[Source texts of formatted documents]
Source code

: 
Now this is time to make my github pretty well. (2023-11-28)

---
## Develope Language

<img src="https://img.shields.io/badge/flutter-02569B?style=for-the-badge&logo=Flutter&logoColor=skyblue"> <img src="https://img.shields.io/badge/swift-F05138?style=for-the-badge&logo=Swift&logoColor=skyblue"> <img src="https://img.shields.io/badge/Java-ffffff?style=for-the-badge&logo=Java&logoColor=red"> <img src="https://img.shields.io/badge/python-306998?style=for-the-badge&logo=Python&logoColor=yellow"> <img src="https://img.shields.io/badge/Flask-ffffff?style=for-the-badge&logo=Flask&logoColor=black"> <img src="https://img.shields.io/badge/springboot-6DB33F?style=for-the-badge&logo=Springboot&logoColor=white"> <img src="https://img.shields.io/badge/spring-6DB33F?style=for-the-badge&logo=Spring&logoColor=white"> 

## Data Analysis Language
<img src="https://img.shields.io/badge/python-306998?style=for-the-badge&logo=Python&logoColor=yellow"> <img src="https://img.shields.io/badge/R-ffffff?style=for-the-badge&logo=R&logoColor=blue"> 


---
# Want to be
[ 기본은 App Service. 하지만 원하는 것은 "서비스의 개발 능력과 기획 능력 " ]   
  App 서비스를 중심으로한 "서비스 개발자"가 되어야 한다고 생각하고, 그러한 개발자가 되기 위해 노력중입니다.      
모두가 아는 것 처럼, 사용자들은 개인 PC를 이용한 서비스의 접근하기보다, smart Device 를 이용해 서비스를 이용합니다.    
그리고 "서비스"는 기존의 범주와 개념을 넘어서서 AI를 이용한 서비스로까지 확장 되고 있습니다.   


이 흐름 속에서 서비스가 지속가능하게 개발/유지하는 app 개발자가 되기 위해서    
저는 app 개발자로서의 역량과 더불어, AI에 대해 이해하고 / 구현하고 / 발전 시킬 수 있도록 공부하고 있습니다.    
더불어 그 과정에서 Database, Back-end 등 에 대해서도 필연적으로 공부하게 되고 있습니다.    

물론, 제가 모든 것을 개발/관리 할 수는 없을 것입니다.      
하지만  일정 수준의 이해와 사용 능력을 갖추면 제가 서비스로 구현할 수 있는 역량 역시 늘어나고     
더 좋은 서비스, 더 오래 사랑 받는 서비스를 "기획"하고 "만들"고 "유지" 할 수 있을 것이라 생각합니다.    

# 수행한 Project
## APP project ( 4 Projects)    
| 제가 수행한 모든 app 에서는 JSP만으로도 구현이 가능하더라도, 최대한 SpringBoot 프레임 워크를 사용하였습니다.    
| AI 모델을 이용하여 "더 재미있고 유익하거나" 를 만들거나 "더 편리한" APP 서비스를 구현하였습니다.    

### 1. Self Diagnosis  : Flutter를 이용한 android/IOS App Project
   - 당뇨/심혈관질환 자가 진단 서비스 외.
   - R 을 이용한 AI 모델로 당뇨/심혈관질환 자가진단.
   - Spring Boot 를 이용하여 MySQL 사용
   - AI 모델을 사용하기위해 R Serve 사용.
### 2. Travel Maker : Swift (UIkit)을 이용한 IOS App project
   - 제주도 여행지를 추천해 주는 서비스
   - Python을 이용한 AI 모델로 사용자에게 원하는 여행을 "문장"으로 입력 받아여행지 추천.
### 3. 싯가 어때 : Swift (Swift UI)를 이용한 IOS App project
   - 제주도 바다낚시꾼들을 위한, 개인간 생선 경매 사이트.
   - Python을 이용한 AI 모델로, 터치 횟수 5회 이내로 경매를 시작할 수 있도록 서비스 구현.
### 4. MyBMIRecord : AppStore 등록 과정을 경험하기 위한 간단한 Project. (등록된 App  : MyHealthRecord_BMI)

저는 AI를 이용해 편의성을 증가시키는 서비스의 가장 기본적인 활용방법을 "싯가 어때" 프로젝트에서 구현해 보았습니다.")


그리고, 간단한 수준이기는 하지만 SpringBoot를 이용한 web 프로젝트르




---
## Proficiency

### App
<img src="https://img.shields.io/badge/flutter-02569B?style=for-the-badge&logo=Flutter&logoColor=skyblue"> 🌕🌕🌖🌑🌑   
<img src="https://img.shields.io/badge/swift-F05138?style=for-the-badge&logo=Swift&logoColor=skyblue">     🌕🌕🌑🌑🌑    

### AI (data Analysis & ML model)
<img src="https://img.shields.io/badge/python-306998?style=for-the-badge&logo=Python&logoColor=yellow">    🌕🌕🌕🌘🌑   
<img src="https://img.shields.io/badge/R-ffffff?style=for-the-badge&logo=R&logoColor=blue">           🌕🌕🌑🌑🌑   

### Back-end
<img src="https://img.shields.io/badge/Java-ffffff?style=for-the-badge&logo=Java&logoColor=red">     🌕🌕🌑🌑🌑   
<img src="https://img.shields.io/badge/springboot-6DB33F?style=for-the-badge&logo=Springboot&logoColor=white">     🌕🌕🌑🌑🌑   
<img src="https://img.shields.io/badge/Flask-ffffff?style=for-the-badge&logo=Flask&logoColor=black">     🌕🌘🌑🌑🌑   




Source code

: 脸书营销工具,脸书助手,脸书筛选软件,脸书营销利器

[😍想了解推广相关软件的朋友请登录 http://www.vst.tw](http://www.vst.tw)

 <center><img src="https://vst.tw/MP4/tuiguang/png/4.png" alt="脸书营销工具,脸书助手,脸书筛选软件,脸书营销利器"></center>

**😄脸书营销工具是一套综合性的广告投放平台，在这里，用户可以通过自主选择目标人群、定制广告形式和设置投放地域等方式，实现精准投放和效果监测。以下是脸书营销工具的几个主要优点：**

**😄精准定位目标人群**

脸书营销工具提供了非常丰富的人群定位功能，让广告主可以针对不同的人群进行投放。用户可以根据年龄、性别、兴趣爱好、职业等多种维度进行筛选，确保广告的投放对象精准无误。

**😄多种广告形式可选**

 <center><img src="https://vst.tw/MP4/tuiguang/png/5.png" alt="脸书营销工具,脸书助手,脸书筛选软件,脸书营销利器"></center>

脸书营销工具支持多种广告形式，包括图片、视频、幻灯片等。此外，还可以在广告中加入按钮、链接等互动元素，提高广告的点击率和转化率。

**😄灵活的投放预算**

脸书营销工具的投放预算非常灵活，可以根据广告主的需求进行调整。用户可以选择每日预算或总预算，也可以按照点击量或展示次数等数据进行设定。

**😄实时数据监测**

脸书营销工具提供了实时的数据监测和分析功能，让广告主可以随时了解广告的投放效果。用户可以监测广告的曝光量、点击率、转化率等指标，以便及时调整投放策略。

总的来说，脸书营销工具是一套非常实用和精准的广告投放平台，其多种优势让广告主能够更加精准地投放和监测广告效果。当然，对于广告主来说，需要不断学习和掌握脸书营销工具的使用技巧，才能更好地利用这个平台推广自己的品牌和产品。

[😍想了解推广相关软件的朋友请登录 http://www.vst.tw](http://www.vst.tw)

◆ Exercise details ◆
Once you have read the records above, set every one of them down again exactly.

◆ Response for this exercise ◆
Source code

: 
Now this is time to make my github pretty well. (2023-11-28)

---
## Develope Language

<img src="https://img.shields.io/badge/flutter-02569B?style=for-the-badge&logo=Flutter&logoColor=skyblue"> <img src="https://img.shields.io/badge/swift-F05138?style=for-the-badge&logo=Swift&logoColor=skyblue"> <img src="https://img.shields.io/badge/Java-ffffff?style=for-the-badge&logo=Java&logoColor=red"> <img src="https://img.shields.io/badge/python-306998?style=for-the-badge&logo=Python&logoColor=yellow"> <img src="https://img.shields.io/badge/Flask-ffffff?style=for-the-badge&logo=Flask&logoColor=black"> <img src="https://img.shields.io/badge/springboot-6DB33F?style=for-the-badge&logo=Springboot&logoColor=white"> <img src="https://img.shields.io/badge/spring-6DB33F?style=for-the-badge&logo=Spring&logoColor=white"> 

## Data Analysis Language
<img src="https://img.shields.io/badge/python-306998?style=for-the-badge&logo=Python&logoColor=yellow"> <img src="https://img.shields.io/badge/R-ffffff?style=for-the-badge&logo=R&logoColor=blue"> 


---
# Want to be
[ 기본은 App Service. 하지만 원하는 것은 "서비스의 개발 능력과 기획 능력 " ]   
  App 서비스를 중심으로한 "서비스 개발자"가 되어야 한다고 생각하고, 그러한 개발자가 되기 위해 노력중입니다.      
모두가 아는 것 처럼, 사용자들은 개인 PC를 이용한 서비스의 접근하기보다, smart Device 를 이용해 서비스를 이용합니다.    
그리고 "서비스"는 기존의 범주와 개념을 넘어서서 AI를 이용한 서비스로까지 확장 되고 있습니다.   


이 흐름 속에서 서비스가 지속가능하게 개발/유지하는 app 개발자가 되기 위해서    
저는 app 개발자로서의 역량과 더불어, AI에 대해 이해하고 / 구현하고 / 발전 시킬 수 있도록 공부하고 있습니다.    
더불어 그 과정에서 Database, Back-end 등 에 대해서도 필연적으로 공부하게 되고 있습니다.    

물론, 제가 모든 것을 개발/관리 할 수는 없을 것입니다.      
하지만  일정 수준의 이해와 사용 능력을 갖추면 제가 서비스로 구현할 수 있는 역량 역시 늘어나고     
더 좋은 서비스, 더 오래 사랑 받는 서비스를 "기획"하고 "만들"고 "유지" 할 수 있을 것이라 생각합니다.    

# 수행한 Project
## APP project ( 4 Projects)    
| 제가 수행한 모든 app 에서는 JSP만으로도 구현이 가능하더라도, 최대한 SpringBoot 프레임 워크를 사용하였습니다.    
| AI 모델을 이용하여 "더 재미있고 유익하거나" 를 만들거나 "더 편리한" APP 서비스를 구현하였습니다.    

### 1. Self Diagnosis  : Flutter를 이용한 android/IOS App Project
   - 당뇨/심혈관질환 자가 진단 서비스 외.
   - R 을 이용한 AI 모델로 당뇨/심혈관질환 자가진단.
   - Spring Boot 를 이용하여 MySQL 사용
   - AI 모델을 사용하기위해 R Serve 사용.
### 2. Travel Maker : Swift (UIkit)을 이용한 IOS App project
   - 제주도 여행지를 추천해 주는 서비스
   - Python을 이용한 AI 모델로 사용자에게 원하는 여행을 "문장"으로 입력 받아여행지 추천.
### 3. 싯가 어때 : Swift (Swift UI)를 이용한 IOS App project
   - 제주도 바다낚시꾼들을 위한, 개인간 생선 경매 사이트.
   - Python을 이용한 AI 모델로, 터치 횟수 5회 이내로 경매를 시작할 수 있도록 서비스 구현.
### 4. MyBMIRecord : AppStore 등록 과정을 경험하기 위한 간단한 Project. (등록된 App  : MyHealthRecord_BMI)

저는 AI를 이용해 편의성을 증가시키는 서비스의 가장 기본적인 활용방법을 "싯가 어때" 프로젝트에서 구현해 보았습니다.")


그리고, 간단한 수준이기는 하지만 SpringBoot를 이용한 web 프로젝트르




---
## Proficiency

### App
<img src="https://img.shields.io/badge/flutter-02569B?style=for-the-badge&logo=Flutter&logoColor=skyblue"> 🌕🌕🌖🌑🌑   
<img src="https://img.shields.io/badge/swift-F05138?style=for-the-badge&logo=Swift&logoColor=skyblue">     🌕🌕🌑🌑🌑    

### AI (data Analysis & ML model)
<img src="https://img.shields.io/badge/python-306998?style=for-the-badge&logo=Python&logoColor=yellow">    🌕🌕🌕🌘🌑   
<img src="https://img.shields.io/badge/R-ffffff?style=for-the-badge&logo=R&logoColor=blue">           🌕🌕🌑🌑🌑   

### Back-end
<img src="https://img.shields.io/badge/Java-ffffff?style=for-the-badge&logo=Java&logoColor=red">     🌕🌕🌑🌑🌑   
<img src="https://img.shields.io/badge/springboot-6DB33F?style=for-the-badge&logo=Springboot&logoColor=white">     🌕🌕🌑🌑🌑   
<img src="https://img.shields.io/badge/Flask-ffffff?style=for-the-badge&logo=Flask&logoColor=black">     🌕🌘🌑🌑🌑   




Source code

: 脸书营销工具,脸书助手,脸书筛选软件,脸书营销利器

[😍想了解推广相关软件的朋友请登录 http://www.vst.tw](http://www.vst.tw)

 <center><img src="https://vst.tw/MP4/tuiguang/png/4.png" alt="脸书营销工具,脸书助手,脸书筛选软件,脸书营销利器"></center>

**😄脸书营销工具是一套综合性的广告投放平台，在这里，用户可以通过自主选择目标人群、定制广告形式和设置投放地域等方式，实现精准投放和效果监测。以下是脸书营销工具的几个主要优点：**

**😄精准定位目标人群**

脸书营销工具提供了非常丰富的人群定位功能，让广告主可以针对不同的人群进行投放。用户可以根据年龄、性别、兴趣爱好、职业等多种维度进行筛选，确保广告的投放对象精准无误。

**😄多种广告形式可选**

 <center><img src="https://vst.tw/MP4/tuiguang/png/5.png" alt="脸书营销工具,脸书助手,脸书筛选软件,脸书营销利器"></center>

脸书营销工具支持多种广告形式，包括图片、视频、幻灯片等。此外，还可以在广告中加入按钮、链接等互动元素，提高广告的点击率和转化率。

**😄灵活的投放预算**

脸书营销工具的投放预算非常灵活，可以根据广告主的需求进行调整。用户可以选择每日预算或总预算，也可以按照点击量或展示次数等数据进行设定。

**😄实时数据监测**

脸书营销工具提供了实时的数据监测和分析功能，让广告主可以随时了解广告的投放效果。用户可以监测广告的曝光量、点击率、转化率等指标，以便及时调整投放策略。

总的来说，脸书营销工具是一套非常实用和精准的广告投放平台，其多种优势让广告主能够更加精准地投放和监测广告效果。当然，对于广告主来说，需要不断学习和掌握脸书营销工具的使用技巧，才能更好地利用这个平台推广自己的品牌和产品。

[😍想了解推广相关软件的朋友请登录 http://www.vst.tw](http://www.vst.tw)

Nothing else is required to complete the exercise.